さらに、フェノールエポキシ、アミノ-エポキシなどの変性エポキシ塗料、塩化ビニル-酢酸ビニル共重合体、塩化ビニル-酢酸ビニル共重合体けん化物、塩化ビニル-酢酸ビニル-無水マレイン酸共重合体、エポキシ変性-、エポキシアミノ変性-、エポキシフェノール変性-ビニル塗料または変性ビニル塗料、アクリル塗料、スチレン-ブタジエン系共重合体などの合成ゴム系塗料などの熱可塑性または熱硬化性塗料の単独または2種以上の組合わせであってもよい。
本発明において、有機樹脂被覆層の厚みは3〜50μm、特に5〜40μmの範囲にあることが望ましい。厚みが上記範囲を下回ると耐食性が不十分となり、厚みが上記範囲を上回ると加工性の点で問題を生じやすい。
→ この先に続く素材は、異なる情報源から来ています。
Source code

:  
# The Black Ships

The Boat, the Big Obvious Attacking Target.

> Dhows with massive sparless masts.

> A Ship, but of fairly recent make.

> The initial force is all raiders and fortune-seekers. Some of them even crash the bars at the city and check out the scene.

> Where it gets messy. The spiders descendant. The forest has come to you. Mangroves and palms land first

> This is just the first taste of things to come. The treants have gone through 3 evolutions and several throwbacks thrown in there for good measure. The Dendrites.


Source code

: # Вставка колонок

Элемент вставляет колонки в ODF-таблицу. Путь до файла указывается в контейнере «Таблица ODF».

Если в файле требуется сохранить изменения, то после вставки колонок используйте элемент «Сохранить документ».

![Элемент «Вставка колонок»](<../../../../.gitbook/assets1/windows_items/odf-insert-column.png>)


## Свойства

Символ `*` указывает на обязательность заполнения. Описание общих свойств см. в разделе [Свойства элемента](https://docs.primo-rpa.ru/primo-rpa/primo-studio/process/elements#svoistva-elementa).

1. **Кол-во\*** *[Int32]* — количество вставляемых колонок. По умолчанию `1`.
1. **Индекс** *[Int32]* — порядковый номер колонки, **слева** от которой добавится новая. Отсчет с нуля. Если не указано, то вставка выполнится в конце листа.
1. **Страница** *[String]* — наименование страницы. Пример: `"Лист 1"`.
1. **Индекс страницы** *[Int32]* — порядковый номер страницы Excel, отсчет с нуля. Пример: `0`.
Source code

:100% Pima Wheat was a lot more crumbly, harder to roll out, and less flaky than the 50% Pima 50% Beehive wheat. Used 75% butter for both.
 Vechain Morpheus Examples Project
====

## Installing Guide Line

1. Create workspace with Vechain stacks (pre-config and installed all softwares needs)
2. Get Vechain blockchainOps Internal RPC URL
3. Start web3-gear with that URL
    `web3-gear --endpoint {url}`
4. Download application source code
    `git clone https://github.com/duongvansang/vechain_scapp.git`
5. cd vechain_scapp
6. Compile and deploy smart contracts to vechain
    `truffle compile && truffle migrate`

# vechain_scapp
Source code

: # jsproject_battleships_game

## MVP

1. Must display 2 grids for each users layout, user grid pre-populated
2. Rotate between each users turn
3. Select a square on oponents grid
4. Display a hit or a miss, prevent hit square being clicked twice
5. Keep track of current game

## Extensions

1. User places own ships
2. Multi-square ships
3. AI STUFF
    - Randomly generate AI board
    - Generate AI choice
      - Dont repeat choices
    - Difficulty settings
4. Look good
本発明において、表面処理金属板への有機樹脂被覆層の形成は任意の手段で行うことができ、例えば、押出コート法、キャストフィルム熱接着法、二軸延伸フィルム熱接着法などにより行うことができる。押出コート法の場合、表面処理金属板の上に有機樹脂を溶融状態で押出コートして、熱接着させることにより製造することができる。すなわち、有機樹脂を押出機で溶融混練した後、T-ダイから薄膜状に押し出し、押し出された溶融樹脂膜を表面処理金属板と共に一対のラミネートロール間に通して冷却下に押圧一体化させ、次いで急冷する。多層の有機樹脂被覆層を押出コートする場合には、各層用の押出機を複数使用し、各押出機からの樹脂流を多重多層ダイ内で合流させ、以後は単層樹脂の場合と同様に押出コートを行えばよい。また、一対のラミネートロール間に垂直に表面処理金属板を通し、その両側に溶融樹脂ウエッブを供給することにより、前記表面処理金属板両面に有機樹脂被覆層を形成させることができる。
3)金属缶および缶蓋
本発明の金属缶は、前述した樹脂被覆金属板から形成されている限り、任意の製缶法によるものでよい。この金属缶は、側面継ぎ目を有するスリーピース缶であることもできるが、一般にシームレス缶(ツーピース缶)であることが好ましい。このシームレス缶は、表面処理金属板の有機樹脂の被覆面が缶内面側となるように、絞り・再絞り加工、絞り・再絞りによる曲げ伸ばし加工(ストレッチ加工)、絞り・再絞りによる曲げ伸ばし・しごき加工、あるいは絞り・しごき加工などの従来公知の手段に付すことによって製造される。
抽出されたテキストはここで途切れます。